» **Exercise objective**
Your answer should be every line of the records that contains the word "Effective", copied as it stands.

[Opening Data for this exercise section]

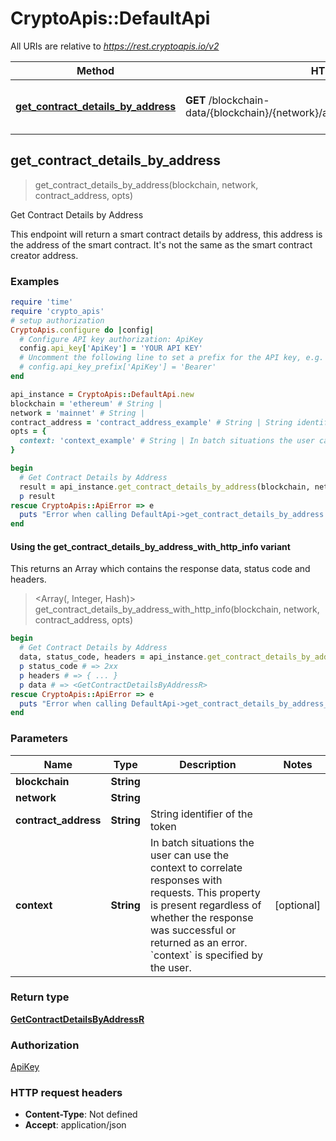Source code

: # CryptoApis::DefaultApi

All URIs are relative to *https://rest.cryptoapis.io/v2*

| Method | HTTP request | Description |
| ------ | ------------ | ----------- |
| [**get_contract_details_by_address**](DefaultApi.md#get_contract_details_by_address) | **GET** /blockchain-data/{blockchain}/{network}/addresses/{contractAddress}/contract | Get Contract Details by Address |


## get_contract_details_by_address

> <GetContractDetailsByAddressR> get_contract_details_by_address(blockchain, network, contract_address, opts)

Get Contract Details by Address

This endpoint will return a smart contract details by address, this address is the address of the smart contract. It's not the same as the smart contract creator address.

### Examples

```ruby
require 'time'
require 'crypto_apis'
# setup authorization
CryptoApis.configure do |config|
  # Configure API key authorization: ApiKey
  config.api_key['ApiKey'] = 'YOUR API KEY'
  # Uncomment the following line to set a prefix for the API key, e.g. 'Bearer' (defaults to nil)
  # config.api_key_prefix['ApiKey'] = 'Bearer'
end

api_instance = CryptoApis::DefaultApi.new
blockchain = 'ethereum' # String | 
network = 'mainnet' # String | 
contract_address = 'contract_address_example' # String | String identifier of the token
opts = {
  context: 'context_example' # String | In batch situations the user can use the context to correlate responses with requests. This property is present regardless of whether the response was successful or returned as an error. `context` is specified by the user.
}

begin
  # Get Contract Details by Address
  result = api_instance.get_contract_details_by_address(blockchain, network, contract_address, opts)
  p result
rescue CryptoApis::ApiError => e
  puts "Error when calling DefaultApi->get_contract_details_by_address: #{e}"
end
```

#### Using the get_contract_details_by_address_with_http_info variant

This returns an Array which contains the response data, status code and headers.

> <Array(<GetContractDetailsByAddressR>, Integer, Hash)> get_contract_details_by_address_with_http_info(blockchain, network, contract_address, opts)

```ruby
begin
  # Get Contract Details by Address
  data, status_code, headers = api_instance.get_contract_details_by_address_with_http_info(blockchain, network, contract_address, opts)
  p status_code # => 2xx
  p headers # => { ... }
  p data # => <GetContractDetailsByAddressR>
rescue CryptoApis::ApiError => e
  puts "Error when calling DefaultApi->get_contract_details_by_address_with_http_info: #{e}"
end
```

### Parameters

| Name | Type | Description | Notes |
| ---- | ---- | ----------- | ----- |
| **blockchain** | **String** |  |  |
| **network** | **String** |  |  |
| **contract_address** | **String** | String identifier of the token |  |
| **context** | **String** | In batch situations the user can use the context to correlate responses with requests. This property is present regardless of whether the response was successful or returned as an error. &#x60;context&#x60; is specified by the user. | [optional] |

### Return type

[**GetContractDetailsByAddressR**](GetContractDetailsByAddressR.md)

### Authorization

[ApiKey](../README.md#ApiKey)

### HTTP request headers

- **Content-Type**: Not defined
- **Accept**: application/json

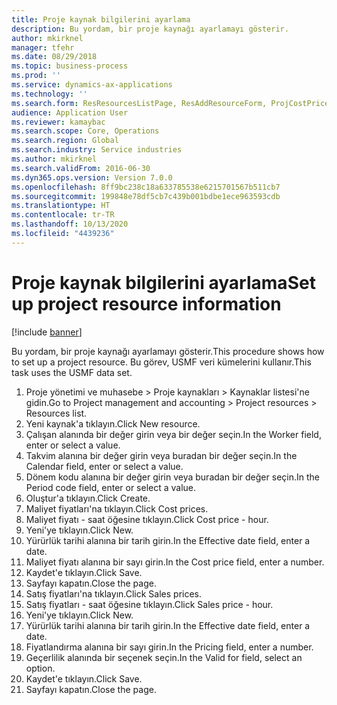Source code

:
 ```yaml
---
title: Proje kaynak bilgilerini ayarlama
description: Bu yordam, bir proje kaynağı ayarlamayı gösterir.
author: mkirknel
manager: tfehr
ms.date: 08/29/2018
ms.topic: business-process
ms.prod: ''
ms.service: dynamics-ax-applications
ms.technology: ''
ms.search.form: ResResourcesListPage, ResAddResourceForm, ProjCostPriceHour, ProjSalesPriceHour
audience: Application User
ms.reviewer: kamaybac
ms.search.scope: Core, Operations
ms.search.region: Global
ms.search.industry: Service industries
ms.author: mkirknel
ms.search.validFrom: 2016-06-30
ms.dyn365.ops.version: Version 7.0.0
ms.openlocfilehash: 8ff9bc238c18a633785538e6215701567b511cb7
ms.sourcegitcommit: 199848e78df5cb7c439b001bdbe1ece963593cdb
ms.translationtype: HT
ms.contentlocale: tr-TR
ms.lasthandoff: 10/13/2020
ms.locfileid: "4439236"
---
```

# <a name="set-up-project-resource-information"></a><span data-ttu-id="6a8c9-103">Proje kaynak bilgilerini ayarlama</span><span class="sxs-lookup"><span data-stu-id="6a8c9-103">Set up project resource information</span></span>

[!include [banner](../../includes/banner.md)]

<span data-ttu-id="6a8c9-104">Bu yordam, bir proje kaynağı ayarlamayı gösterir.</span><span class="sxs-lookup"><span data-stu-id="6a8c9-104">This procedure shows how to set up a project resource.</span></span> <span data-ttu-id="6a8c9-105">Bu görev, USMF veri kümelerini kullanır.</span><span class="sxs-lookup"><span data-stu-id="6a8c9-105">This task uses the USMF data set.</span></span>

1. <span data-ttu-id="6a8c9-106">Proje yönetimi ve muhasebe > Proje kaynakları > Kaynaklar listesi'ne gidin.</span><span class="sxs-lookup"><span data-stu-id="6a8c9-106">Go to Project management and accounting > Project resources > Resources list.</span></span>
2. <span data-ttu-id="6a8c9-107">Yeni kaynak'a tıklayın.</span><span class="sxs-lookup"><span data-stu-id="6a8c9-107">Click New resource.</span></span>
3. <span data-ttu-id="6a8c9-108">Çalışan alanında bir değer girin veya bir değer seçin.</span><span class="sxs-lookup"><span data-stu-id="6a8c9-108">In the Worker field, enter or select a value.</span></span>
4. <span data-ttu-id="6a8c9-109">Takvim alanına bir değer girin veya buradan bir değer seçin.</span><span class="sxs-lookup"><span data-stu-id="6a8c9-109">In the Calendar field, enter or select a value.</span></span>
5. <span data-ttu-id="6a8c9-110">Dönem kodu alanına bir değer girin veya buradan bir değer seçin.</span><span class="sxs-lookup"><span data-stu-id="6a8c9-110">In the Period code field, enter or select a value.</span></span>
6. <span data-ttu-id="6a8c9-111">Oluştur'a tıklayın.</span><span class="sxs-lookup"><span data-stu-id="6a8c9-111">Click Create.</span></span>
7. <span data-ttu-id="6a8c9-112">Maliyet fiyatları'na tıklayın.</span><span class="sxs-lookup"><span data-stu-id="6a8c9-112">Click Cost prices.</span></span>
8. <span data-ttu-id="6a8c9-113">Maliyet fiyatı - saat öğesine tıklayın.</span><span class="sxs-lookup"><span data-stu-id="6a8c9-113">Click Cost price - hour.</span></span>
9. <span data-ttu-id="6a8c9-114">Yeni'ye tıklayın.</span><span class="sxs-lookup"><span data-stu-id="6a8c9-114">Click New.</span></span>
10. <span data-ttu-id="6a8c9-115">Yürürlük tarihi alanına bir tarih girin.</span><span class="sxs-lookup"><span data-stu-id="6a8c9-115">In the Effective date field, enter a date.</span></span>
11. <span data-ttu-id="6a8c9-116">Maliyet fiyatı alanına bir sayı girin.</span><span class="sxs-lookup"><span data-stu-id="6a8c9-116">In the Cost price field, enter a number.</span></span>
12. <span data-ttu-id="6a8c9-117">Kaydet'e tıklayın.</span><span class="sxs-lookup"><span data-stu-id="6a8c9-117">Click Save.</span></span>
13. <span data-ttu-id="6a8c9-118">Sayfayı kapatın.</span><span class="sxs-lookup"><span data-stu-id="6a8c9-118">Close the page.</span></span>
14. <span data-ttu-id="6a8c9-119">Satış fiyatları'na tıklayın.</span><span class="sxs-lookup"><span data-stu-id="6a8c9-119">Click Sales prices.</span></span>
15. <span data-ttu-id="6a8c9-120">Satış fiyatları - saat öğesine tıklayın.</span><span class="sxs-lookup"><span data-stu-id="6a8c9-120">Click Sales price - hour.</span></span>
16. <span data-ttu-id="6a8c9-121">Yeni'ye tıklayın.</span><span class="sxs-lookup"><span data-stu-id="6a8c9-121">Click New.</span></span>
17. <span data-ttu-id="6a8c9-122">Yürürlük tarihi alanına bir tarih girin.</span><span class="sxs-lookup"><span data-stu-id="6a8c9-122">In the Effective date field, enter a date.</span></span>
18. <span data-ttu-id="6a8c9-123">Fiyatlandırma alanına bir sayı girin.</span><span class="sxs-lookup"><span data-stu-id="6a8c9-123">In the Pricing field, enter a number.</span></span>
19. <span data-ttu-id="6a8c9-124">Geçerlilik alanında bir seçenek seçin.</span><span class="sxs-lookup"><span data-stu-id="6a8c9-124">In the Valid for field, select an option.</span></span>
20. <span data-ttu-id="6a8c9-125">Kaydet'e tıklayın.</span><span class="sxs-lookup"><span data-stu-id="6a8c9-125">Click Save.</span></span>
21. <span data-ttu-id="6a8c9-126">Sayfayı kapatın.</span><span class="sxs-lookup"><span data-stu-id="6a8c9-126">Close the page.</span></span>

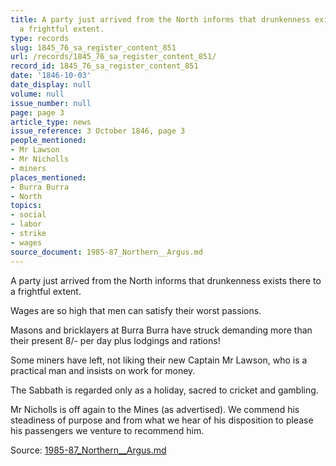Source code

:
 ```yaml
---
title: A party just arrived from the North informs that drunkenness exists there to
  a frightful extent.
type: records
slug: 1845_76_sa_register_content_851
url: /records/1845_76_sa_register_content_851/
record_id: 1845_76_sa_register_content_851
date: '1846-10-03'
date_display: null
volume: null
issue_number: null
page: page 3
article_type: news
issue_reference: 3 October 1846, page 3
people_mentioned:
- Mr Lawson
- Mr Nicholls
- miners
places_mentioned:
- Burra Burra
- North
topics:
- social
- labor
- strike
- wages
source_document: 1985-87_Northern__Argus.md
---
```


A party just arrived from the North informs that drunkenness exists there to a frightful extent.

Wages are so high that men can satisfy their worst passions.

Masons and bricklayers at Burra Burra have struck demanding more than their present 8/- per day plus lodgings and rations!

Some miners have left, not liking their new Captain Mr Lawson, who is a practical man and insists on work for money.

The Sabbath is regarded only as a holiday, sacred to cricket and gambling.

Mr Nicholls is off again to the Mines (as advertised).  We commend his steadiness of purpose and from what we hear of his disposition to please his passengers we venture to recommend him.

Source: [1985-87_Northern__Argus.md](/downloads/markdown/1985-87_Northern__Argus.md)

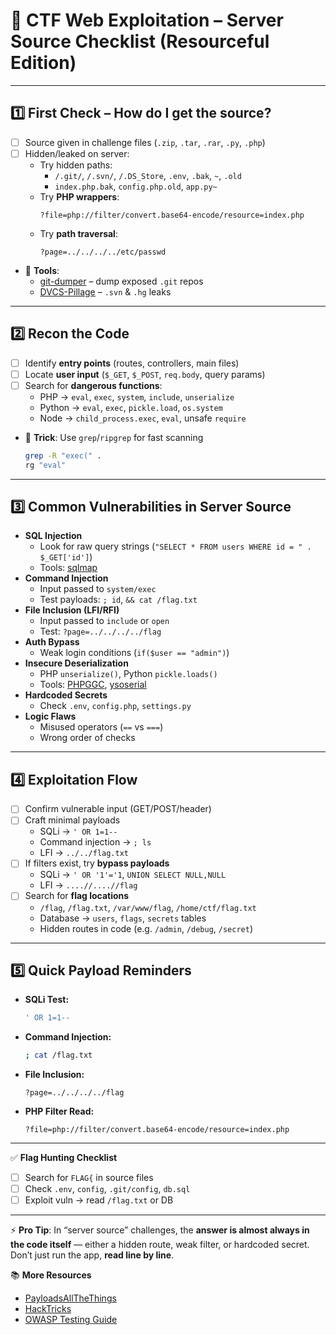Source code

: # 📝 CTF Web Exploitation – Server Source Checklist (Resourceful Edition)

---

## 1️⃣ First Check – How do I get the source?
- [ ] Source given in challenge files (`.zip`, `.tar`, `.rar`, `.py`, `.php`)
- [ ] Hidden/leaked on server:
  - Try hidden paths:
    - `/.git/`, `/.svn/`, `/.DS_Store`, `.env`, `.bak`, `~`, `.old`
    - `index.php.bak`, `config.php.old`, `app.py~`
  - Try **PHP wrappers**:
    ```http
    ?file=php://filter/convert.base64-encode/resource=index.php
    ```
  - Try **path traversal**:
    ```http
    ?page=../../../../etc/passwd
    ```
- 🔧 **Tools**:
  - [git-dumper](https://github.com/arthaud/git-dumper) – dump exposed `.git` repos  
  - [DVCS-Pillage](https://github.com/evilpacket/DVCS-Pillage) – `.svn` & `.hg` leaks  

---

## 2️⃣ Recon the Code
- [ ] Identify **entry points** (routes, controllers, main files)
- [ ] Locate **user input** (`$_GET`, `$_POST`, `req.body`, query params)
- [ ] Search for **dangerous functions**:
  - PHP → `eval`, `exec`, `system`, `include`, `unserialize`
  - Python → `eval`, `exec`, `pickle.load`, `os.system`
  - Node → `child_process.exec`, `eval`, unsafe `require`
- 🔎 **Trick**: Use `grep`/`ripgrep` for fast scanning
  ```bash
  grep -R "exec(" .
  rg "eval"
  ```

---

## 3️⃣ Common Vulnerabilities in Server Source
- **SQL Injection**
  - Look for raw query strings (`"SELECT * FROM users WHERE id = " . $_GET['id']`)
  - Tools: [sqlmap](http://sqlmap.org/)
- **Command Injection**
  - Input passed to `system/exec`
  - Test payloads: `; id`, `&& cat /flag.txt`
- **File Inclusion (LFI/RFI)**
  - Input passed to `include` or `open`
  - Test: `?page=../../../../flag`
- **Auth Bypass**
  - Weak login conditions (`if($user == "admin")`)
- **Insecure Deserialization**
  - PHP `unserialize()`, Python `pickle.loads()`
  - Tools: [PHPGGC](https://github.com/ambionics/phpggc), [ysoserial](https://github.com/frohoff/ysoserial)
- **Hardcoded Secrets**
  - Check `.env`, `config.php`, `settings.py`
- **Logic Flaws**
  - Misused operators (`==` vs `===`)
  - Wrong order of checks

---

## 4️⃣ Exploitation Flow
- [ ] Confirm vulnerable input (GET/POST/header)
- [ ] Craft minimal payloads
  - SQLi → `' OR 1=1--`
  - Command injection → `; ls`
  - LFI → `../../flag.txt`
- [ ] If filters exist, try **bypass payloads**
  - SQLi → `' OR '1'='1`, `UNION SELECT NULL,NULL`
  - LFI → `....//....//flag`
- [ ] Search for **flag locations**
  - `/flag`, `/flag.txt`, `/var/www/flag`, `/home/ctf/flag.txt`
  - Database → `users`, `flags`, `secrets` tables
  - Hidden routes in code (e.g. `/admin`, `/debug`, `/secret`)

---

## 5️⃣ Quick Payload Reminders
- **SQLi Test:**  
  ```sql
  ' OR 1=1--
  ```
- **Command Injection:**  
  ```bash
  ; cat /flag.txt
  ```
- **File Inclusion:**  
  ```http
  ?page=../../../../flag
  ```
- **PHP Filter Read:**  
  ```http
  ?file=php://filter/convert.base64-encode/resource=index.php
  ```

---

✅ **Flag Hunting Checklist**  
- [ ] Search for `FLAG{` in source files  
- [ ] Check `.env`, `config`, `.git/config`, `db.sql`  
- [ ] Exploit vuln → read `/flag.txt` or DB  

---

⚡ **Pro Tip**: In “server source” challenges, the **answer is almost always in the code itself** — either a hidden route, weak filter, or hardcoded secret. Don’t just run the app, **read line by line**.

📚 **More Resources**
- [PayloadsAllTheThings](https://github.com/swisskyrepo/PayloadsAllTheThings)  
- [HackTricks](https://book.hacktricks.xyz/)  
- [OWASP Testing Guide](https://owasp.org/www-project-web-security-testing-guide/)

[Closing Data for this exercise section]

» **Answer for the task**
10. <span data-ttu-id="6a8c9-115">Yürürlük tarihi alanına bir tarih girin.</span><span class="sxs-lookup"><span data-stu-id="6a8c9-115">In the Effective date field, enter a date.</span></span>
17. <span data-ttu-id="6a8c9-122">Yürürlük tarihi alanına bir tarih girin.</span><span class="sxs-lookup"><span data-stu-id="6a8c9-122">In the Effective date field, enter a date.</span></span>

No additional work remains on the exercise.